Nell'incidente, avvenuto verso mezzogiorno, erano deceduti i due piloti, mentre l'assistente di volo era rimasto ferito. Il procedimento non avrà alcun seguito, indica un comunicato della giustizia militare. L'elicottero, fabbricato dall'Eurocopter, era decollato verso le ore 11.00 da Stans in direzione del passo del San Gottardo. A bordo si trovavano tre membri dell'equipaggio - due piloti e un loadmaster -, un gruppo di quattro ispettori francesi e quattro militari svizzeri.

Il punto di atterraggio previsto era l'ospizio del San Gottardo. I passeggeri sono scesi dall'elicottero mentre il rotore era ancora in funzione. Durante la fase di atterraggio i piloti sono rimasti ai loro posti. Dopo la chiusura del portellone da parte del loadmaster, l'elicottero è salito in verticale e si è apprestato a eseguire un volo traslato in avanti.

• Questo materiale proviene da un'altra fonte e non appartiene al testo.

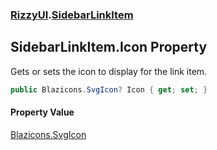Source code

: ### [RizzyUI](RizzyUI 'RizzyUI').[SidebarLinkItem](RizzyUI.SidebarLinkItem 'RizzyUI.SidebarLinkItem')

## SidebarLinkItem.Icon Property

Gets or sets the icon to display for the link item.

```csharp
public Blazicons.SvgIcon? Icon { get; set; }
```

#### Property Value
[Blazicons.SvgIcon](https://docs.microsoft.com/en-us/dotnet/api/Blazicons.SvgIcon 'Blazicons.SvgIcon')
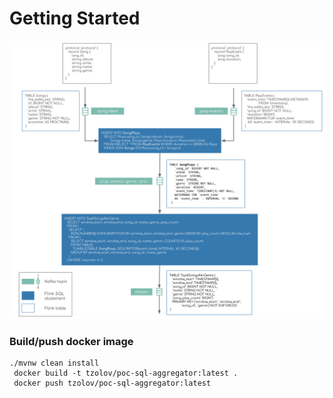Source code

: # Getting Started

![pipeline](../docs/flink-sql-streaming-music-ranking-pipeline.png)

### Build/push docker image
```
./mvnw clean install
 docker build -t tzolov/poc-sql-aggregator:latest .
 docker push tzolov/poc-sql-aggregator:latest
```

Circa 8 secondi dopo il decollo le pale del rotore principale hanno urtato una linea aerea che non figurava su nessuna delle carte degli ostacoli alla navigazione aerea disponibili. Cinque secondi dopo l'urto l'elicottero è precipitato. L'assistente di volo è stato estratto ancora cosciente dai rottami ed è sopravvissuto benché ferito. Per quanto riguarda i due piloti è stato invece unicamente possibile constatarne il decesso. Il Super Puma è andato completamente distrutto.